# What the task asks
Provide again, from the entries below, every line from the one containing "critical signed input" through the one containing "gives $C_M=M+C$, while", exactly as written, and no other line.

● ● ●

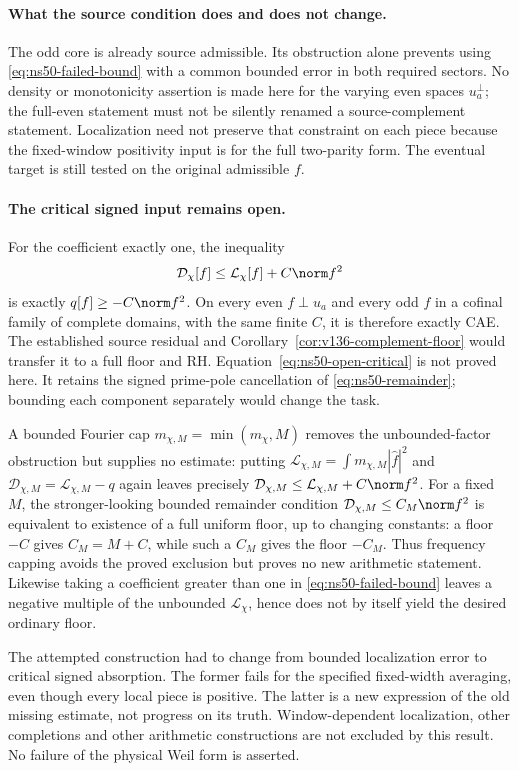 \paragraph{What the source condition does and does not change.}
The odd core is already source admissible. Its obstruction alone
prevents using \eqref{eq:ns50-failed-bound} with a common bounded
error in both required sectors. No density or monotonicity assertion
is made here for the varying even spaces $u_a^\perp$; the full-even
statement must not be silently renamed a source-complement statement.
Localization need not preserve that constraint on each piece because
the fixed-window positivity input is for the full two-parity form.
The eventual target is still tested on the original admissible $f$.

\paragraph{The critical signed input remains open.}
For the coefficient exactly one, the inequality
\begin{equation}\label{eq:ns50-open-critical}
 \mathcal D_\chi[f]\le\mathcal L_\chi[f]+C\norm f^2
\end{equation}
is exactly $q[f]\ge-C\norm f^2$. On every even
$f\perp u_a$ and every odd $f$ in a cofinal family of complete
domains, with the same finite $C$, it is therefore exactly CAE.
The established source residual and
Corollary~\ref{cor:v136-complement-floor} would transfer it to a
full floor and RH. Equation~\eqref{eq:ns50-open-critical} is not
proved here. It retains the signed prime-pole cancellation of
\eqref{eq:ns50-remainder}; bounding each component separately would
change the task.

A bounded Fourier cap $m_{\chi,M}=\min(m_\chi,M)$ removes the
unbounded-factor obstruction but supplies no estimate: putting
$\mathcal L_{\chi,M}=\int m_{\chi,M}|\widehat f|^2$ and
$\mathcal D_{\chi,M}=\mathcal L_{\chi,M}-q$ again leaves precisely
$\mathcal D_{\chi,M}\le\mathcal L_{\chi,M}+C\norm f^2$.
For a fixed $M$, the stronger-looking bounded remainder condition
$\mathcal D_{\chi,M}\le C_M\norm f^2$ is equivalent to existence
of a full uniform floor, up to changing constants: a floor $-C$
gives $C_M=M+C$, while such a $C_M$ gives the floor $-C_M$.
Thus frequency capping avoids the proved exclusion but proves no
new arithmetic statement. Likewise taking a coefficient greater
than one in \eqref{eq:ns50-failed-bound} leaves a negative multiple
of the unbounded $\mathcal L_\chi$, hence does not by itself yield
the desired ordinary floor.

The attempted construction had to change from bounded localization
error to critical signed absorption. The former fails for the
specified fixed-width averaging, even though every local piece is
positive. The latter is a new expression of the old missing estimate,
not progress on its truth. Window-dependent localization, other
completions and other arithmetic constructions are not excluded by
this result. No failure of the physical Weil form is asserted.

● ● ●

# Your solution
\paragraph{The critical signed input remains open.}
For the coefficient exactly one, the inequality
\begin{equation}\label{eq:ns50-open-critical}
 \mathcal D_\chi[f]\le\mathcal L_\chi[f]+C\norm f^2
\end{equation}
is exactly $q[f]\ge-C\norm f^2$. On every even
$f\perp u_a$ and every odd $f$ in a cofinal family of complete
domains, with the same finite $C$, it is therefore exactly CAE.
The established source residual and
Corollary~\ref{cor:v136-complement-floor} would transfer it to a
full floor and RH. Equation~\eqref{eq:ns50-open-critical} is not
proved here. It retains the signed prime-pole cancellation of
\eqref{eq:ns50-remainder}; bounding each component separately would
change the task.

A bounded Fourier cap $m_{\chi,M}=\min(m_\chi,M)$ removes the
unbounded-factor obstruction but supplies no estimate: putting
$\mathcal L_{\chi,M}=\int m_{\chi,M}|\widehat f|^2$ and
$\mathcal D_{\chi,M}=\mathcal L_{\chi,M}-q$ again leaves precisely
$\mathcal D_{\chi,M}\le\mathcal L_{\chi,M}+C\norm f^2$.
For a fixed $M$, the stronger-looking bounded remainder condition
$\mathcal D_{\chi,M}\le C_M\norm f^2$ is equivalent to existence
of a full uniform floor, up to changing constants: a floor $-C$
gives $C_M=M+C$, while such a $C_M$ gives the floor $-C_M$.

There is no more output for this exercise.